Last Meeting of the Confederate Government

Over the past couple of weeks, as I have been out speaking about the various Confederate capitals, the question frequently arises about other sites in South Carolina and Georgia. It is my argument that once Jefferson Davis rode out of Charlotte, the Confederate government ceased to exist. The final important decision made by Jefferson Davis and the Confederate Cabinet was to accept the terms worked out by Joe Johnston and William T. Sherman.


I want to look specifically at the monument in Washington, Georgia, dedicated in 1938. On that monument is a list of names of men present, meeting with Davis, when Davis dissolved the Confederate government. I mean no disrespect to my family and friends in Georgia, but not everyone carved on this monument was present at the Washington meeting.
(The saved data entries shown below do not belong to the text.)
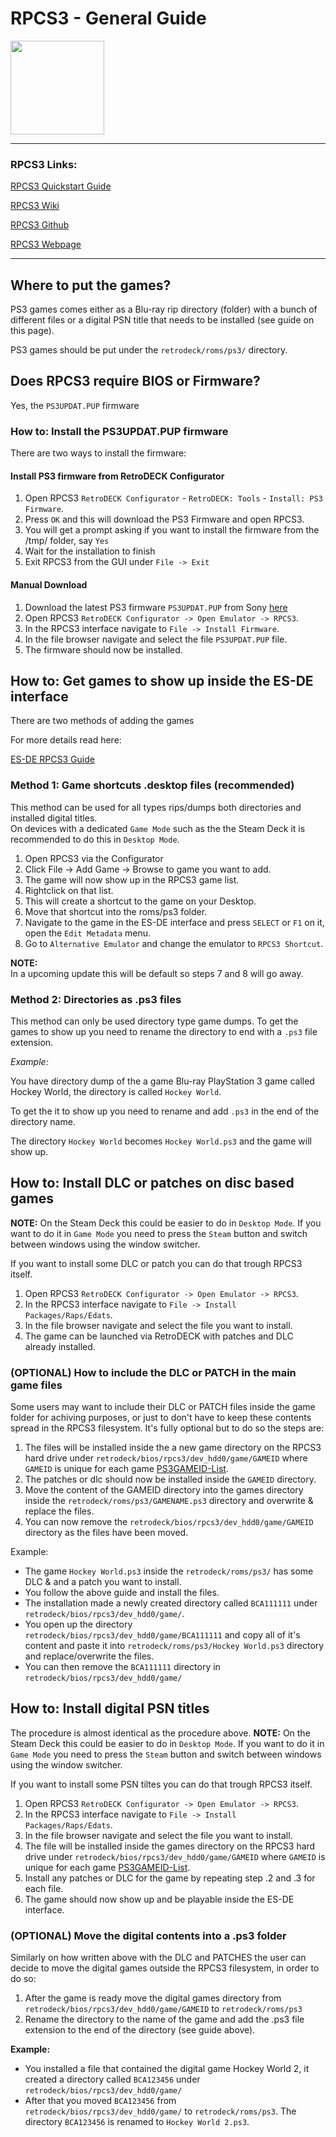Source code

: # RPCS3 - General Guide

<img src="../../../wiki_images/logos/rpcs3-logo.png" width="150">

---

### RPCS3 Links:

[RPCS3 Quickstart Guide](https://rpcs3.net/quickstart)

[RPCS3 Wiki](https://wiki.rpcs3.net/index.php?title=Main_Page)

[RPCS3 Github](https://github.com/RPCS3/rpcs3)

[RPCS3 Webpage](https://rpcs3.net/)

---

## Where to put the games?
PS3 games comes either as a Blu-ray rip directory (folder) with a bunch of different files or a digital PSN title that needs to be installed (see guide on this page).

PS3 games should be put under the `retrodeck/roms/ps3/` directory.

## Does RPCS3 require BIOS or Firmware?
Yes, the `PS3UPDAT.PUP` firmware

### How to: Install the PS3UPDAT.PUP firmware

There are two ways to install the firmware:

#### Install PS3 firmware from RetroDECK Configurator

1. Open RPCS3 `RetroDECK Configurator` - `RetroDECK: Tools` - `Install: PS3 Firmware`.
2. Press `OK` and this will download the PS3 Firmware and open RPCS3.
3. You will get a prompt asking if you want to install the firmware from the /tmp/ folder, say `Yes`
4. Wait for the installation to finish
5. Exit RPCS3 from the GUI under `File -> Exit`

#### Manual Download
1. Download the latest PS3 firmware `PS3UPDAT.PUP` from Sony [here](https://www.playstation.com/en-us/support/hardware/ps3/system-software/)
2. Open RPCS3 `RetroDECK Configurator -> Open Emulator -> RPCS3`.
3. In the RPCS3 interface navigate to `File -> Install Firmware`.
4. In the file browser navigate and select the file `PS3UPDAT.PUP` file.
5. The firmware should now be installed.

## How to: Get games to show up inside the ES-DE interface

There are two methods of adding the games

For more details read here:<br>

[ES-DE RPCS3 Guide](https://gitlab.com/es-de/emulationstation-de/-/blob/master/USERGUIDE.md#sony-playstation-3)

### Method 1: Game shortcuts .desktop files (recommended)

This method can be used for all types rips/dumps both directories and installed digital titles.<br>
On devices with a dedicated `Game Mode` such as the the Steam Deck it is recommended  to do this in `Desktop Mode`.


1. Open RPCS3 via the Configurator
2. Click File -> Add Game -> Browse to game you want to add.
3. The game will now show up in the RPCS3 game list.
4. Rightclick on that list.
5. This will create a shortcut to the game on your Desktop.
6. Move that shortcut into the roms/ps3 folder.
7. Navigate to the game in the ES-DE interface and press `SELECT` or `F1` on it, open the `Edit Metadata` menu.
8. Go to `Alternative Emulator` and change the emulator to `RPCS3 Shortcut`.

**NOTE:** <br>
In a upcoming update this will be default so steps 7 and 8 will go away.

### Method 2: Directories as .ps3 files
This method can only be used directory type game dumps.
To get the games to show up you need to rename the directory to end with a `.ps3` file extension.

_Example:_

You have directory dump of the a game Blu-ray PlayStation 3 game called Hockey World, the directory is called `Hockey World`.

To get the it to show up you need to rename and add `.ps3` in the end of the directory name.

The directory `Hockey World` becomes `Hockey World.ps3` and the game will show up.


## How to: Install DLC or patches on disc based games

**NOTE:** On the Steam Deck this could be easier to do in `Desktop Mode`. If you want to do it in `Game Mode` you need to press the `Steam` button and switch between windows using the window switcher.

If you want to install some DLC or patch you can do that trough RPCS3 itself.

1. Open RPCS3 `RetroDECK Configurator -> Open Emulator -> RPCS3`.
2. In the RPCS3 interface navigate to `File -> Install Packages/Raps/Edats`.
3. In the file browser navigate and select the file you want to install.
4. The game can be launched via RetroDECK with patches and DLC already installed.

### (OPTIONAL) How to include the DLC or PATCH in the main game files

Some users may want to include their DLC or PATCH files inside the game folder for achiving purposes, or just to don't have to keep these contents spread in the RPCS3 filesystem.
It's fully optional but to do so the steps are:

1. The files will be installed inside the a new game directory on the RPCS3 hard drive under
  `retrodeck/bios/rpcs3/dev_hdd0/game/GAMEID` where `GAMEID` is unique for each game [PS3GAMEID-List](https://www.gametdb.com/PS3/List).
2. The patches or dlc should now be installed inside the `GAMEID` directory.
3. Move the content of the GAMEID directory into the games directory inside the `retrodeck/roms/ps3/GAMENAME.ps3` directory and overwrite & replace the files.
4. You can now remove the `retrodeck/bios/rpcs3/dev_hdd0/game/GAMEID` directory as the files have been moved.

Example:

- The game `Hockey World.ps3` inside the `retrodeck/roms/ps3/` has some DLC & and a patch you want to install.
- You follow the above guide and install the files.
- The installation made a newly created directory called `BCA111111` under `retrodeck/bios/rpcs3/dev_hdd0/game/`.
- You open up the directory `retrodeck/bios/rpcs3/dev_hdd0/game/BCA111111` and copy all of it's content and paste it into `retrodeck/roms/ps3/Hockey World.ps3` directory and replace/overwrite the files.
- You can then remove the `BCA111111` directory in `retrodeck/bios/rpcs3/dev_hdd0/game/`

## How to: Install digital PSN titles

The procedure is almost identical as the procedure above.
**NOTE:** On the Steam Deck this could be easier to do in `Desktop Mode`. If you want to do it in `Game Mode` you need to press the `Steam` button and switch between windows using the window switcher.

If you want to install some PSN tiltes you can do that trough RPCS3 itself.

1. Open RPCS3 `RetroDECK Configurator -> Open Emulator -> RPCS3`.
2. In the RPCS3 interface navigate to `File -> Install Packages/Raps/Edats`.
3. In the file browser navigate and select the file you want to install.
4. The file will be installed inside the games directory on the RPCS3 hard drive under
  `retrodeck/bios/rpcs3/dev_hdd0/game/GAMEID` where `GAMEID` is unique for each game [PS3GAMEID-List](https://www.gametdb.com/PS3/List).
5. Install any patches or DLC for the game by repeating step .2 and .3 for each file.
6. The game should now show up and be playable inside the ES-DE interface.

### (OPTIONAL) Move the digital contents into a .ps3 folder
Similarly on how written above with the DLC and PATCHES the user can decide to move the digital games outside the RPCS3 filesystem, in order to do so:

1. After the game is ready move the digital games directory from `retrodeck/bios/rpcs3/dev_hdd0/game/GAMEID` to `retrodeck/roms/ps3`
2. Rename the directory to the name of the game and add the .ps3 file extension to the end of the directory (see guide above).


**Example:**

- You installed a file that contained the digital game Hockey World 2, it created a directory called `BCA123456` under `retrodeck/bios/rpcs3/dev_hdd0/game/`
- After that you moved `BCA123456` from `retrodeck/bios/rpcs3/dev_hdd0/game/` to `retrodeck/roms/ps3`.
The directory `BCA123456` is renamed to `Hockey World 2.ps3`.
The names carved on this rock are:
Jefferson Davis, President
John H. Reagan, Postmaster General
Stephen P. Mallory, Secretary of Navy
John C. Breckenridge, Secretary of War
M. H. Clark, acting Secretary of the Treasury
Samuel Cooper, Adjutant and Inspector General
C. E. Thorburn, Naval Purchasing agent
Braxton Bragg, Military Advisor
I. M. St. John , Commissary General
A. R. Lawton, Quartermaster General
Burton Harrison, Private Secretary
J. T. Wood, Aide-de-camp
Francis Lubbock, Aide-de-Camp
William P. Johnston, Aide-de-Camp

This meeting took place on May 4, 1865. Breckenridge and Reagan were still at the Savannah River, paying off the Confederate Cavalry escort. Also with Breckenridge and Reagan were Micajah Clark, A. R. Lawton, Isaac M. St. John. Reagan would not catch up to Davis until after Davis had left Washington. Breckenridge never rejoined Davis. William C. Davis's biography of Breckenridge also hints that Bragg was with Breckinridge at this time. However, McWhineny and Hallock, in Braxton Bragg and Confederate Defeat, write that Bragg was with Davis in Washington, leaving the president's party the next day.

Clint Johnson writes in Pursuit: The Chase, Capture, Persecution and Surprising Release of Jefferson Davis, that Mallory left before the meeting was called, joining with Brig. Gen. Louis T. Wigfall, and heading toward Atlanta.

Samuel Cooper, also on the monument as having been at the meeting on May 4 in Washington, Georgia, never left Charlotte. Cooper received his parole in the Queen City.


So of the above list, we know that Davis was there, maybe Bragg, and Thorton, Harrison, Wood, Lubbock, and Johnston. This is a far cry from the fourteen listed above.